MATERIAL FOR THIS EXERCISE:
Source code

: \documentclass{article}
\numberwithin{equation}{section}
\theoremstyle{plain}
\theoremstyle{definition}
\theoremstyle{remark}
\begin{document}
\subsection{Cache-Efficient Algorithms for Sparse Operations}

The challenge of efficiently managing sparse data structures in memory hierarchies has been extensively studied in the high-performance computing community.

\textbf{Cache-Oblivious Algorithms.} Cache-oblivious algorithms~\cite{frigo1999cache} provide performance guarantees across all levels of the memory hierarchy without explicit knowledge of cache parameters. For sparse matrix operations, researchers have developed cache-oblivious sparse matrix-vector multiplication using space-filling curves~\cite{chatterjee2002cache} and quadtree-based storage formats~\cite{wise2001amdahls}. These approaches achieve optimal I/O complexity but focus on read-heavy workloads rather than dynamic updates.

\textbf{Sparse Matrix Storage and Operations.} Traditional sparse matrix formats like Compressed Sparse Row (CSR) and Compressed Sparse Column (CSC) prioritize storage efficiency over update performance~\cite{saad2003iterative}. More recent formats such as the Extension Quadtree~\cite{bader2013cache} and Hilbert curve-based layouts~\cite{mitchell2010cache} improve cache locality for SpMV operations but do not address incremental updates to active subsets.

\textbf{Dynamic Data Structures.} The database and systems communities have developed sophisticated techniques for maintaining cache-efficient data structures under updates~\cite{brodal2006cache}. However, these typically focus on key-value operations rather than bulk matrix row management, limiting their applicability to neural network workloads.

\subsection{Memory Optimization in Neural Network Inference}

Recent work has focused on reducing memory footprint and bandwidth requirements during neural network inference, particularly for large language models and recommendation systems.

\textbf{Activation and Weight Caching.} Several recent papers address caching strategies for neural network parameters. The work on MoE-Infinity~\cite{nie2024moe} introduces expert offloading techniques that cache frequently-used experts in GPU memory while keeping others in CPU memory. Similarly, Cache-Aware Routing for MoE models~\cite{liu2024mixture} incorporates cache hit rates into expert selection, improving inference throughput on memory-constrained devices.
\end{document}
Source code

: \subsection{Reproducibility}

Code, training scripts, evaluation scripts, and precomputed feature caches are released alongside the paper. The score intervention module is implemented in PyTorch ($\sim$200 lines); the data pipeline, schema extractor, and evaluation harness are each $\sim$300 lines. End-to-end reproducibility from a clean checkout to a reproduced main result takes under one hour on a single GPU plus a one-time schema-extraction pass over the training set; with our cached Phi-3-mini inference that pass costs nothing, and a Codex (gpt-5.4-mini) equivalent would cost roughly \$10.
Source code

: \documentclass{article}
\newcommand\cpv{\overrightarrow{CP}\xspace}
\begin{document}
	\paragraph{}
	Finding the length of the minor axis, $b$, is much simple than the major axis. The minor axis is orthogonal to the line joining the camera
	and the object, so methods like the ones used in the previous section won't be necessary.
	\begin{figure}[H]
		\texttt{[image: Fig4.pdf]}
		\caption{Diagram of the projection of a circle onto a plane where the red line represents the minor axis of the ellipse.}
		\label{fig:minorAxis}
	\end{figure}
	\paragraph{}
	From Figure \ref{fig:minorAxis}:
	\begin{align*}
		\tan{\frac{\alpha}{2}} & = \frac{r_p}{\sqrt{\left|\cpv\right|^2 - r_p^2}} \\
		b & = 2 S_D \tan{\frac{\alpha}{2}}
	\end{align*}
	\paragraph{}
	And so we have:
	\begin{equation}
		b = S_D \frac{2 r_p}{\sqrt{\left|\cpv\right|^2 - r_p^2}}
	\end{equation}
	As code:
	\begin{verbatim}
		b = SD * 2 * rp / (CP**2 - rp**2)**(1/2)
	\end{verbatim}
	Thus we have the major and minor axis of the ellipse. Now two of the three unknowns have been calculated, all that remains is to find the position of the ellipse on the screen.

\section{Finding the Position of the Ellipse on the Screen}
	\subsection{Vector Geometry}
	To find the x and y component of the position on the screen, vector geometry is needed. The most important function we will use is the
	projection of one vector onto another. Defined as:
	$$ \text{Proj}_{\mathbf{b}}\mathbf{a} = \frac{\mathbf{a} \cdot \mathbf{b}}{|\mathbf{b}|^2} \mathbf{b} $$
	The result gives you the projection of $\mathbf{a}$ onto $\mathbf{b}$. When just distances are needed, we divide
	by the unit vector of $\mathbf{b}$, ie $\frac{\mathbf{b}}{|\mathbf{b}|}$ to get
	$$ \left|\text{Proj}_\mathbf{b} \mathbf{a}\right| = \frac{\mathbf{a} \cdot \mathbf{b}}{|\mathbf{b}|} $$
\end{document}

TASK DIRECTIONS: Mind each word and retype the entire listing above.

WRITTEN ANSWER:
Source code

: \documentclass{article}
\numberwithin{equation}{section}
\theoremstyle{plain}
\theoremstyle{definition}
\theoremstyle{remark}
\begin{document}
\subsection{Cache-Efficient Algorithms for Sparse Operations}

The challenge of efficiently managing sparse data structures in memory hierarchies has been extensively studied in the high-performance computing community.

\textbf{Cache-Oblivious Algorithms.} Cache-oblivious algorithms~\cite{frigo1999cache} provide performance guarantees across all levels of the memory hierarchy without explicit knowledge of cache parameters. For sparse matrix operations, researchers have developed cache-oblivious sparse matrix-vector multiplication using space-filling curves~\cite{chatterjee2002cache} and quadtree-based storage formats~\cite{wise2001amdahls}. These approaches achieve optimal I/O complexity but focus on read-heavy workloads rather than dynamic updates.

\textbf{Sparse Matrix Storage and Operations.} Traditional sparse matrix formats like Compressed Sparse Row (CSR) and Compressed Sparse Column (CSC) prioritize storage efficiency over update performance~\cite{saad2003iterative}. More recent formats such as the Extension Quadtree~\cite{bader2013cache} and Hilbert curve-based layouts~\cite{mitchell2010cache} improve cache locality for SpMV operations but do not address incremental updates to active subsets.

\textbf{Dynamic Data Structures.} The database and systems communities have developed sophisticated techniques for maintaining cache-efficient data structures under updates~\cite{brodal2006cache}. However, these typically focus on key-value operations rather than bulk matrix row management, limiting their applicability to neural network workloads.

\subsection{Memory Optimization in Neural Network Inference}

Recent work has focused on reducing memory footprint and bandwidth requirements during neural network inference, particularly for large language models and recommendation systems.

\textbf{Activation and Weight Caching.} Several recent papers address caching strategies for neural network parameters. The work on MoE-Infinity~\cite{nie2024moe} introduces expert offloading techniques that cache frequently-used experts in GPU memory while keeping others in CPU memory. Similarly, Cache-Aware Routing for MoE models~\cite{liu2024mixture} incorporates cache hit rates into expert selection, improving inference throughput on memory-constrained devices.
\end{document}
Source code

: \subsection{Reproducibility}

Code, training scripts, evaluation scripts, and precomputed feature caches are released alongside the paper. The score intervention module is implemented in PyTorch ($\sim$200 lines); the data pipeline, schema extractor, and evaluation harness are each $\sim$300 lines. End-to-end reproducibility from a clean checkout to a reproduced main result takes under one hour on a single GPU plus a one-time schema-extraction pass over the training set; with our cached Phi-3-mini inference that pass costs nothing, and a Codex (gpt-5.4-mini) equivalent would cost roughly \$10.
Source code

: \documentclass{article}
\newcommand\cpv{\overrightarrow{CP}\xspace}
\begin{document}
	\paragraph{}
	Finding the length of the minor axis, $b$, is much simple than the major axis. The minor axis is orthogonal to the line joining the camera
	and the object, so methods like the ones used in the previous section won't be necessary.
	\begin{figure}[H]
		\texttt{[image: Fig4.pdf]}
		\caption{Diagram of the projection of a circle onto a plane where the red line represents the minor axis of the ellipse.}
		\label{fig:minorAxis}
	\end{figure}
	\paragraph{}
	From Figure \ref{fig:minorAxis}:
	\begin{align*}
		\tan{\frac{\alpha}{2}} & = \frac{r_p}{\sqrt{\left|\cpv\right|^2 - r_p^2}} \\
		b & = 2 S_D \tan{\frac{\alpha}{2}}
	\end{align*}
	\paragraph{}
	And so we have:
	\begin{equation}
		b = S_D \frac{2 r_p}{\sqrt{\left|\cpv\right|^2 - r_p^2}}
	\end{equation}
	As code:
	\begin{verbatim}
		b = SD * 2 * rp / (CP**2 - rp**2)**(1/2)
	\end{verbatim}
	Thus we have the major and minor axis of the ellipse. Now two of the three unknowns have been calculated, all that remains is to find the position of the ellipse on the screen.

\section{Finding the Position of the Ellipse on the Screen}
	\subsection{Vector Geometry}
	To find the x and y component of the position on the screen, vector geometry is needed. The most important function we will use is the
	projection of one vector onto another. Defined as:
	$$ \text{Proj}_{\mathbf{b}}\mathbf{a} = \frac{\mathbf{a} \cdot \mathbf{b}}{|\mathbf{b}|^2} \mathbf{b} $$
	The result gives you the projection of $\mathbf{a}$ onto $\mathbf{b}$. When just distances are needed, we divide
	by the unit vector of $\mathbf{b}$, ie $\frac{\mathbf{b}}{|\mathbf{b}|}$ to get
	$$ \left|\text{Proj}_\mathbf{b} \mathbf{a}\right| = \frac{\mathbf{a} \cdot \mathbf{b}}{|\mathbf{b}|} $$
\end{document}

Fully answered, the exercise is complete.